The Most Magical Distillery on Earth
On the property, which was opened in 2017, you’ll find a distillery, a man-made lake, a guest cabin, tour center, and a restaurant. You’ll even see guests floating by in pontoons on a tiki cruise through the property’s stunning hardwood forests, tropical drinks in hand.
If all this sounds out of step with what you’d expect from a distillery, that’s kind of the point. Before taking shovel to soil, Hard Truth’s five co-owners and business partners — including Jeff McCabe and master distiller and co-owner Bryan Smith — planned to supply immersive guest experiences, something lacking in the tours of their neighbors down south on the Kentucky Bourbon Trail.
“On those tours you get to see a rack house, you get to see barrels of bourbon whiskey, you might see a bottling line working, look into a fermenter, that kind of thing,” McCabe says of more typical Bourbon Trail tours. “And we do that, too — but typically, the average distillery experience for decades would end with a tasting and an instructor in the front of the room teaching you how to taste. For me, it felt like a classroom. From the very beginning at Hard Truth, we tried to make our tours and experiences more interactive.”

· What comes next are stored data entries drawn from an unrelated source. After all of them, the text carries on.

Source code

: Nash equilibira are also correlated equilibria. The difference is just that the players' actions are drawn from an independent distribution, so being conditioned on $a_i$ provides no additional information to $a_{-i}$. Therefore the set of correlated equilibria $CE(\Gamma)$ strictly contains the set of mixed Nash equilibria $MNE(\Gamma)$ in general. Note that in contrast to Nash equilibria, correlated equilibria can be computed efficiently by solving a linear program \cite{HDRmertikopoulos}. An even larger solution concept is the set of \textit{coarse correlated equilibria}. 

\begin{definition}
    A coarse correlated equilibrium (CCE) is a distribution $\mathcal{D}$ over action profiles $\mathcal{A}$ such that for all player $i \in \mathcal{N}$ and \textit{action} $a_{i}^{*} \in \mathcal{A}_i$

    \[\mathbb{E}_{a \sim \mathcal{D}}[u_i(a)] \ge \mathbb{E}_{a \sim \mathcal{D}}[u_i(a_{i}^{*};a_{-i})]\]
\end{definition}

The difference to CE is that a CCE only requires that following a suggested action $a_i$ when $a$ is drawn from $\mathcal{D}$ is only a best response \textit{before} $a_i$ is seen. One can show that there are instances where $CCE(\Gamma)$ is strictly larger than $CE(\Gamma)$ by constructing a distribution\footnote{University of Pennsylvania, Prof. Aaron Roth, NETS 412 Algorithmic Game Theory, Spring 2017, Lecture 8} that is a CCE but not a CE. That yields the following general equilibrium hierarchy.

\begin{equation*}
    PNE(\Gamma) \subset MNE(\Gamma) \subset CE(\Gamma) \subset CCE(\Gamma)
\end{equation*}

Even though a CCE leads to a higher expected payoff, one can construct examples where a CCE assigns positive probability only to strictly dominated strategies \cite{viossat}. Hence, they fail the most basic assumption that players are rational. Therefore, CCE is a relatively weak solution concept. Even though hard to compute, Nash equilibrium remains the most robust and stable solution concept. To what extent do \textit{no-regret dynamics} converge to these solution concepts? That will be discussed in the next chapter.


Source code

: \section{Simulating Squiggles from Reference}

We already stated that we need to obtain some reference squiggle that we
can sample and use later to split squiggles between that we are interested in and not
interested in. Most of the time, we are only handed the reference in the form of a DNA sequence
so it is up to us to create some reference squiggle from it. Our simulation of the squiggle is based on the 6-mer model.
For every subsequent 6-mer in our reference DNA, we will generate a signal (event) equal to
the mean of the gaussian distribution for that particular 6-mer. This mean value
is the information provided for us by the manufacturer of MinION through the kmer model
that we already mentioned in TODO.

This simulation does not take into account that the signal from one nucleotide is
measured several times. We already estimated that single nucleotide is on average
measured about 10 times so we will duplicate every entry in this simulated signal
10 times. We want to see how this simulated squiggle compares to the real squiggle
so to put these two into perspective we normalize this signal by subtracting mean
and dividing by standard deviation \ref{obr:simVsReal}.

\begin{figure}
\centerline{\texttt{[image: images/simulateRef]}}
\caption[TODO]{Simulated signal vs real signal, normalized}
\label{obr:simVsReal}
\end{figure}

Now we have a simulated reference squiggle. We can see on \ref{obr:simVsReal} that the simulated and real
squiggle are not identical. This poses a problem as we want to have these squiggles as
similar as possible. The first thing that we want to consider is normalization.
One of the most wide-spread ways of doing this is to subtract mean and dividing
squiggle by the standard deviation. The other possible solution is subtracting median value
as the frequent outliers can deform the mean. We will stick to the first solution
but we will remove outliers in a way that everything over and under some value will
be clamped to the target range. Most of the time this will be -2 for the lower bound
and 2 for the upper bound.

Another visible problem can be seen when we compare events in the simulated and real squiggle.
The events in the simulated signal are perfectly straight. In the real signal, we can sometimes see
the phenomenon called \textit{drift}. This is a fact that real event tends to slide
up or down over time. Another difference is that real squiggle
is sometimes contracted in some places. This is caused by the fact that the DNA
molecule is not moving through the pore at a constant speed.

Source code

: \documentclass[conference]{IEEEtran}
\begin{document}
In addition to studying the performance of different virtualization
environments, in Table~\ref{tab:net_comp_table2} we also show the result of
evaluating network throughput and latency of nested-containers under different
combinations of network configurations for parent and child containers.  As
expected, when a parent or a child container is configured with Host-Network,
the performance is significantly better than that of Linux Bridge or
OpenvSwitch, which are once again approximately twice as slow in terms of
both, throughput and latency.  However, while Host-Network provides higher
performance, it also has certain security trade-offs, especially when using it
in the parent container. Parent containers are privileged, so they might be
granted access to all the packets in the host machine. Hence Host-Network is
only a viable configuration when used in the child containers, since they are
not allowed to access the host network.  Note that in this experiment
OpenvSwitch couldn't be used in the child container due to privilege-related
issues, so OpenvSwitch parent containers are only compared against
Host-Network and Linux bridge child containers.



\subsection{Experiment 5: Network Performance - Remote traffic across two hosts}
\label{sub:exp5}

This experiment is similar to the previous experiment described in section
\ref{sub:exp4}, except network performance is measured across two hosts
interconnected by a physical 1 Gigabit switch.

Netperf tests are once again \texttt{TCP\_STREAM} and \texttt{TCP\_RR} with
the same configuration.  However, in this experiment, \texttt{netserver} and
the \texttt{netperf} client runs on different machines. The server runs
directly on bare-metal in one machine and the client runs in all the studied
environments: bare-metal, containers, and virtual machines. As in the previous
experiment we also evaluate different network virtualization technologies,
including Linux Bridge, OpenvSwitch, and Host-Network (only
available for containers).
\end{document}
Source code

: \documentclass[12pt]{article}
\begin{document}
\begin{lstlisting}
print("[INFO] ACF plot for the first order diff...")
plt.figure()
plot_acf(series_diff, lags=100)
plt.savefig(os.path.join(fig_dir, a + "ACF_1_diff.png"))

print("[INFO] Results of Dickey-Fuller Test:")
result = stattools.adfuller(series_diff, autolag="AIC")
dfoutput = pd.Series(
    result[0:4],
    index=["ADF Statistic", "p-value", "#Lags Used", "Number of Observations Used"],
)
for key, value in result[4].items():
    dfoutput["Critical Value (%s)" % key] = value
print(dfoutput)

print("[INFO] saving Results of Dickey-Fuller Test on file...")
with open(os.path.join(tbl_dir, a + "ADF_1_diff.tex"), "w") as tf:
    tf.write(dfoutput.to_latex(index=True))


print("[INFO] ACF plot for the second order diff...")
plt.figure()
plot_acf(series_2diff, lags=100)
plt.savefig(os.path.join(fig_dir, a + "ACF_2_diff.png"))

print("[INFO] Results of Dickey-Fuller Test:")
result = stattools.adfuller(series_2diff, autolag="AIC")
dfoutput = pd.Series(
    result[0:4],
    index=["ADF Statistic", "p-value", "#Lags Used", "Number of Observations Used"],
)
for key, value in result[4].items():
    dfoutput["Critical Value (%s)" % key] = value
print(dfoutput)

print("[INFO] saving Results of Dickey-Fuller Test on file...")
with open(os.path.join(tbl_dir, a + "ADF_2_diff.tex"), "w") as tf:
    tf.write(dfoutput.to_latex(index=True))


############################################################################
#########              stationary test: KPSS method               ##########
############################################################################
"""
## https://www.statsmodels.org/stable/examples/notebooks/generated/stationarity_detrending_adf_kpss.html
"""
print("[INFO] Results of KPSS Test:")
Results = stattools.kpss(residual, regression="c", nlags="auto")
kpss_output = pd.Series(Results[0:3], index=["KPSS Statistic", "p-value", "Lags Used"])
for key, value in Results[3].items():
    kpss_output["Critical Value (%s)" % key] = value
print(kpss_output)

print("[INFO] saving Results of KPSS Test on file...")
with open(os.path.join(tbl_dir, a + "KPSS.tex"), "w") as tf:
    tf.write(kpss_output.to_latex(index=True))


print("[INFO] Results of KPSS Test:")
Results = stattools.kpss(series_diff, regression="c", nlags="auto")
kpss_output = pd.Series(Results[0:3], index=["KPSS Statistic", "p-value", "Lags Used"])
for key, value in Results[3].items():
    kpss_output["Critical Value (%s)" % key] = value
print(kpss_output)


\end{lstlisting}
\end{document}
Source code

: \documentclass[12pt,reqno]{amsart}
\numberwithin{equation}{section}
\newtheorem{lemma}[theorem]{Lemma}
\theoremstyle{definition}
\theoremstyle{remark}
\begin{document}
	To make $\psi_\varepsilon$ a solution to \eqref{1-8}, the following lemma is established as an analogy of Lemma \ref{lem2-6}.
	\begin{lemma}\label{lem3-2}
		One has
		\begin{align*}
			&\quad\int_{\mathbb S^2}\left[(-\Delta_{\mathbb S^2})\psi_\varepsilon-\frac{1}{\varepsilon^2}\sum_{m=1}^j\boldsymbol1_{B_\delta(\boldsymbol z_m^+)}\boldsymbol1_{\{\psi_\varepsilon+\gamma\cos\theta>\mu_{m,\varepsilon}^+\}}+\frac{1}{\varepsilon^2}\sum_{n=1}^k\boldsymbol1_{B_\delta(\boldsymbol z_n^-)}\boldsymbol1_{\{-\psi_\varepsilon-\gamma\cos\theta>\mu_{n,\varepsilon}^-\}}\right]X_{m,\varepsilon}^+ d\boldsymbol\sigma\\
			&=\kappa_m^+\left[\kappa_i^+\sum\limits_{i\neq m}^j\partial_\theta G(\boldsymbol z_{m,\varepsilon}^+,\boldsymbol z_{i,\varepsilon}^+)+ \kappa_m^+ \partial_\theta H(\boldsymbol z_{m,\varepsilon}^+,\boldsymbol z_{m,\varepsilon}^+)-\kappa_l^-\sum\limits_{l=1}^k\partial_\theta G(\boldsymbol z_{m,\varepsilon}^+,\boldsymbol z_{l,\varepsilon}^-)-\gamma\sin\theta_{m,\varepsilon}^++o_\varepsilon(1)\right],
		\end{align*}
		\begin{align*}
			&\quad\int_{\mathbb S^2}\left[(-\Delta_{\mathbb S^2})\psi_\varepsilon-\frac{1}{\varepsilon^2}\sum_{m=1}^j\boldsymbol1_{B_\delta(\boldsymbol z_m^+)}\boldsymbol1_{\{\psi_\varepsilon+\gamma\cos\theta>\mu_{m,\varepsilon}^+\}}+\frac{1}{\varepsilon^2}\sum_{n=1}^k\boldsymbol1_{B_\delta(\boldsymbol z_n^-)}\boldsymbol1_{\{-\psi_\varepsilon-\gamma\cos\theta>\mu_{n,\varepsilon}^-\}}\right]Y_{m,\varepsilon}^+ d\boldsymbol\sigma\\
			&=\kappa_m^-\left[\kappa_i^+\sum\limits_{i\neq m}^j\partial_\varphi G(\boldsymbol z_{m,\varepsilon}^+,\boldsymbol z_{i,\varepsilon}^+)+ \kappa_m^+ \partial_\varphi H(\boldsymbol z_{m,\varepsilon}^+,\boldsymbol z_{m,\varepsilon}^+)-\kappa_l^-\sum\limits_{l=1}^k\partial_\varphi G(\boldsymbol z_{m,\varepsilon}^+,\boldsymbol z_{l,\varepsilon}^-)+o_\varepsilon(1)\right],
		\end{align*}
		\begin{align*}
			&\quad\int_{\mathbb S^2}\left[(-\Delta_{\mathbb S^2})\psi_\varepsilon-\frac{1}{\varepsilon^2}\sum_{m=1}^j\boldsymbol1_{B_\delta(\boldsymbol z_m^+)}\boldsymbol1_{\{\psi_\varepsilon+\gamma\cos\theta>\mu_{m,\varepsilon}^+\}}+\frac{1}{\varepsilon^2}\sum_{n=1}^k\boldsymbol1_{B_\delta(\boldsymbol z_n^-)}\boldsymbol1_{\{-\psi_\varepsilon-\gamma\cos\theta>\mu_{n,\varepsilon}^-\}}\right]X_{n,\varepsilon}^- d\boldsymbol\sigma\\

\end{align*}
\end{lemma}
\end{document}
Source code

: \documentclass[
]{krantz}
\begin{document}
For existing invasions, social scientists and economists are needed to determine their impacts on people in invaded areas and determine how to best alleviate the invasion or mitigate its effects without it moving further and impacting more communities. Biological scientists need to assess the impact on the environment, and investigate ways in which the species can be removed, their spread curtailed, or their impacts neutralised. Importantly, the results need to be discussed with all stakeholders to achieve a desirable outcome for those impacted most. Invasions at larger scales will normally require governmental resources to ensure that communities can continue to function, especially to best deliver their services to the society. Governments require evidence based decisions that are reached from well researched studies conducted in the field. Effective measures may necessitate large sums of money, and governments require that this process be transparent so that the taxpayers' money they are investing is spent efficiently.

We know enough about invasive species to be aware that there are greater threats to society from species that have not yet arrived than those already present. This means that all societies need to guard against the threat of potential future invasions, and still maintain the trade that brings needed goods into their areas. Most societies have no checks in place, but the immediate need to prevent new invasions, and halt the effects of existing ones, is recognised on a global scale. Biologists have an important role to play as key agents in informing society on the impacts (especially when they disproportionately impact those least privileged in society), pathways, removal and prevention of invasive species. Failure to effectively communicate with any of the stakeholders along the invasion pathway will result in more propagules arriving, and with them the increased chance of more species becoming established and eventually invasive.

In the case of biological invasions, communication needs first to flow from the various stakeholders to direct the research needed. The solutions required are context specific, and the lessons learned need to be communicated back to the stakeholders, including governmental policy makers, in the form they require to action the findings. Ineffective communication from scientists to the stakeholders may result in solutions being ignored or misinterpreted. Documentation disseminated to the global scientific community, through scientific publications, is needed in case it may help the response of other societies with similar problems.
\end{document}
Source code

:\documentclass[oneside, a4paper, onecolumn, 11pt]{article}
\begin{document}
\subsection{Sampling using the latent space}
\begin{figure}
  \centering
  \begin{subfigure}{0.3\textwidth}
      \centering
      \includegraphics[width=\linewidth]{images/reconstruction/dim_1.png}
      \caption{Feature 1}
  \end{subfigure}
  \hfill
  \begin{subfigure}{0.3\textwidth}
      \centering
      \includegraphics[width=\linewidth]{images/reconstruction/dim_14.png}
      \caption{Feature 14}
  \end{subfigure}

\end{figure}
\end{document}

If the interactiveness McCabe mentions sounds familiar, it’s probably because the entire project was largely inspired by the ultimate amusement park: Disneyland. The magic of Disneyland and its creator’s achievements inspired the founders of Hard Truth to think big. If you’re ever invited into the brand’s board room, check out the original framed patent applications for Disneyland rides hanging on the walls. When asked about them, McCabe and Smith praise Walt Disney’s mastery of outward appearance versus underlying form — in other words, the idea that it takes a lot of hard work to create something seamless and intricate without the appearance of it being so.
“They come with their whole families. It’s a multi-generational thing — and we thought we could add to that experience.”
Because, like Disneyland, Hard Truth’s campus reimagines an old industry standard. Before Disney’s park opened in California in 1955, theme parks were often rowdy places where adults drank unapologetically and in excess. Disney famously, though, wanted his theme park to cater specifically to children. He prohibited the sale of alcohol on his property, and in so doing, elevated the theme park into the family-friendly destination it is today. And although Hard Truth makes alcohol more available than Disney ever wanted in his parks, having cocktails and spirits flow freely on their own family-friendly property is still something of a novelty to its owners.
“Until recently, a lot of [Bourbon Trail] distilleries’ limitations were based on laws that were still hanging around since Prohibition,” Smith explains. “Many of the distilleries are in dry counties, so they were very restrictive on what could be served or consumed on the property.” At Hard Truth, there are tastings offered on distillery tours and in the tastings center, and alcohol is laid out for guests in the overnight cabin — meaning there are plenty of options available to the 400,000 guests who pass through the property each year.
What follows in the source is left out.